Unlängst wurde der Bundesrat wieder einmal dafür kritisiert, dass er mit seinen Entscheidungen die Länder düpiere. Diese Kritik ist nicht neu. 

Tatsächlich ist die Länderkammer zahnlos, weil sich die vom Tiroler Landtag gewählten Bundesräte als Anhängsel der jeweiligen Nationalratsklubs von SPÖ, ÖVP und FPÖ betrachten und daher immer im Sinne der Fraktionsdisziplin entscheiden, statt die Interessen Tirols im Rahmen der Bundesgesetzgebung wahrzunehmen. 

Obwohl das gar nicht so schwierig wäre.
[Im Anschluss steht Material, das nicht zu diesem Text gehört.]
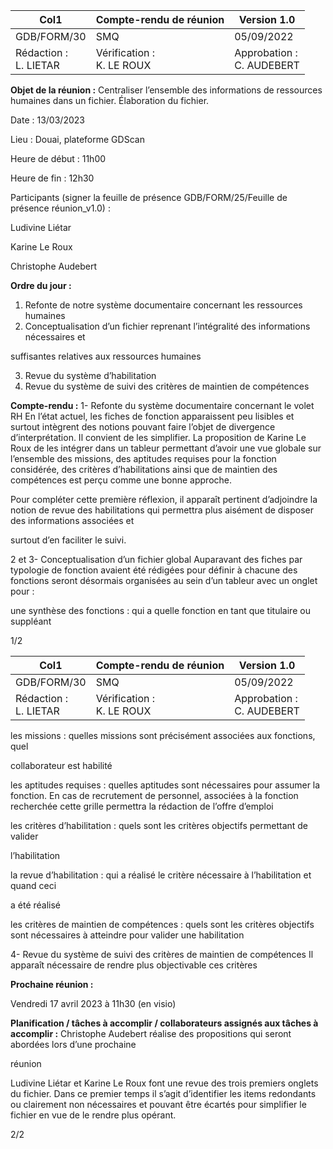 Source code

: |Col1|Compte-rendu de réunion|Version 1.0|
|---|---|---|
|GDB/FORM/30|SMQ|05/09/2022|
|Rédaction :<br>L. LIETAR|Vérification :<br>K. LE ROUX|Approbation :<br>C. AUDEBERT|


**Objet de la réunion :** Centraliser l’ensemble des informations de ressources humaines
dans un fichier. Élaboration du fichier.

Date : 13/03/2023

Lieu : Douai, plateforme GDScan

Heure de début : 11h00

Heure de fin : 12h30

Participants (signer la feuille de présence GDB/FORM/25/Feuille de présence réunion_v1.0) :

Ludivine Liétar

Karine Le Roux

Christophe Audebert

**Ordre du jour :**

1. Refonte de notre système documentaire concernant les ressources humaines
2. Conceptualisation d’un fichier reprenant l’intégralité des informations nécessaires et

suffisantes relatives aux ressources humaines

3. Revue du système d’habilitation
4. Revue du système de suivi des critères de maintien de compétences

**Compte-rendu :**
1- Refonte du système documentaire concernant le volet RH
En l’état actuel, les fiches de fonction apparaissent peu lisibles et surtout intègrent des
notions pouvant faire l’objet de divergence d’interprétation. Il convient de les simplifier. La
proposition de Karine Le Roux de les intégrer dans un tableur permettant d’avoir une vue
globale sur l’ensemble des missions, des aptitudes requises pour la fonction considérée, des
critères d’habilitations ainsi que de maintien des compétences est perçu comme une bonne
approche.

Pour compléter cette première réflexion, il apparaît pertinent d’adjoindre la notion de revue
des habilitations qui permettra plus aisément de disposer des informations associées et

surtout d’en faciliter le suivi.

2 et 3- Conceptualisation d’un fichier global
Auparavant des fiches par typologie de fonction avaient été rédigées pour définir à chacune
des fonctions seront désormais organisées au sein d’un tableur avec un onglet pour :

   une synthèse des fonctions : qui a quelle fonction en tant que titulaire ou suppléant

1/2

|Col1|Compte-rendu de réunion|Version 1.0|
|---|---|---|
|GDB/FORM/30|SMQ|05/09/2022|
|Rédaction :<br>L. LIETAR|Vérification :<br>K. LE ROUX|Approbation :<br>C. AUDEBERT|


   les missions : quelles missions sont précisément associées aux fonctions, quel

collaborateur est habilité

   les aptitudes requises : quelles aptitudes sont nécessaires pour assumer la fonction.
En cas de recrutement de personnel, associées à la fonction recherchée cette grille
permettra la rédaction de l’offre d’emploi

   les critères d’habilitation : quels sont les critères objectifs permettant de valider

l’habilitation

   la revue d’habilitation : qui a réalisé le critère nécessaire à l’habilitation et quand ceci

a été réalisé

   les critères de maintien de compétences : quels sont les critères objectifs sont
nécessaires à atteindre pour valider une habilitation

4- Revue du système de suivi des critères de maintien de compétences
Il apparaît nécessaire de rendre plus objectivable ces critères

**Prochaine réunion :**

Vendredi 17 avril 2023 à 11h30 (en visio)

**Planification / tâches à accomplir / collaborateurs assignés aux tâches à accomplir :**
Christophe Audebert réalise des propositions qui seront abordées lors d’une prochaine

réunion

Ludivine Liétar et Karine Le Roux font une revue des trois premiers onglets du fichier. Dans
ce premier temps il s’agit d’identifier les items redondants ou clairement non nécessaires et
pouvant être écartés pour simplifier le fichier en vue de le rendre plus opérant.

2/2

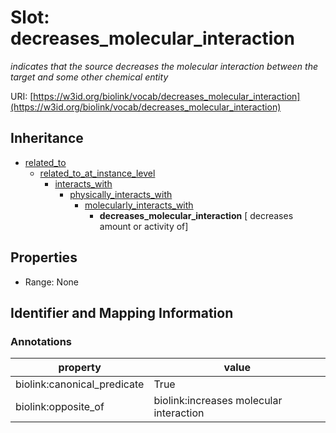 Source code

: # Slot: decreases_molecular_interaction
_indicates that the source decreases the molecular interaction between the target and some other chemical entity_


URI: [https://w3id.org/biolink/vocab/decreases_molecular_interaction](https://w3id.org/biolink/vocab/decreases_molecular_interaction)




## Inheritance

* [related_to](related_to.md)
    * [related_to_at_instance_level](related_to_at_instance_level.md)
        * [interacts_with](interacts_with.md)
            * [physically_interacts_with](physically_interacts_with.md)
                * [molecularly_interacts_with](molecularly_interacts_with.md)
                    * **decreases_molecular_interaction** [ decreases amount or activity of]



## Properties

 * Range: None



## Identifier and Mapping Information





### Annotations

| property | value |
| --- | --- |
| biolink:canonical_predicate | True |
| biolink:opposite_of | biolink:increases molecular interaction |


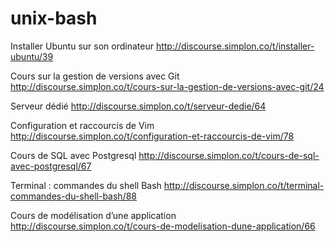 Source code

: # unix-bash

Installer Ubuntu sur son ordinateur
http://discourse.simplon.co/t/installer-ubuntu/39

Cours sur la gestion de versions avec Git
http://discourse.simplon.co/t/cours-sur-la-gestion-de-versions-avec-git/24

Serveur dédié
http://discourse.simplon.co/t/serveur-dedie/64

Configuration et raccourcis de Vim
http://discourse.simplon.co/t/configuration-et-raccourcis-de-vim/78

Cours de SQL avec Postgresql
http://discourse.simplon.co/t/cours-de-sql-avec-postgresql/67

Terminal : commandes du shell Bash
http://discourse.simplon.co/t/terminal-commandes-du-shell-bash/88

Cours de modélisation d’une application 
http://discourse.simplon.co/t/cours-de-modelisation-dune-application/66
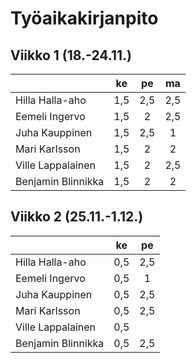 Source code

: # Työaikakirjanpito


## Viikko 1 (18.-24.11.)

|                    | ke  | pe  | ma  |                                          
| -------------------|:---:|:---:|:---:| 
| Hilla Halla-aho    | 1,5 | 2,5 | 2,5 |
| Eemeli Ingervo     | 1,5 |  2  | 2,5 |
| Juha Kauppinen     | 1,5 | 2,5 |  1  |
| Mari Karlsson      | 1,5 |  2  |  2  |
| Ville Lappalainen  | 1,5 |  2  | 2,5 |
| Benjamin Blinnikka | 1,5 |  2  |  2  |


## Viikko 2 (25.11.-1.12.)

|                    | ke  | pe  |                                     
| -------------------|:---:|:---:|
| Hilla Halla-aho    | 0,5 | 2,5 |
| Eemeli Ingervo     | 0,5 |  1  |
| Juha Kauppinen     | 0,5 | 2,5 |
| Mari Karlsson      | 0,5 | 2,5 |
| Ville Lappalainen  | 0,5 |     |
| Benjamin Blinnikka | 0,5 | 2,5 |

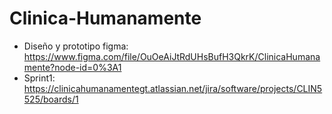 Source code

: # Clinica-Humanamente
* Diseño y prototipo figma:
https://www.figma.com/file/OuOeAiJtRdUHsBufH3QkrK/ClinicaHumanamente?node-id=0%3A1
* Sprint1:
https://clinicahumanamentegt.atlassian.net/jira/software/projects/CLIN5525/boards/1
Man müsste sich nur an die Stellungnahmen der Landesregierung im Begutachtungsverfahren halten.

Bei aller Kritik vermag ich aber dem Vorschlag, den Bundesrat entweder abzuschaffen oder durch die Landeshauptleute-Konferenz zu ersetzen, nichts abzugewinnen. 

Gegen die Abschaffung spricht das bundesstaatliche Prinzip, wonach die Beteiligung der Länder an der Bundesgesetzgebung unabdingbar ist. Gegen die LH-Konferenz spricht, dass die Landeshauptleute Organe der Vollziehung sind und der Bundesrat der Gesetzgebung zugeordnet ist, was der Gewaltenteilung widersprechen würde. 

Außerdem wäre für beide Ideen eine Änderung der Bundesverfassung notwendig, die unter den gegebenen Mehrheitsverhältnissen äußerst unwahrscheinlich ist.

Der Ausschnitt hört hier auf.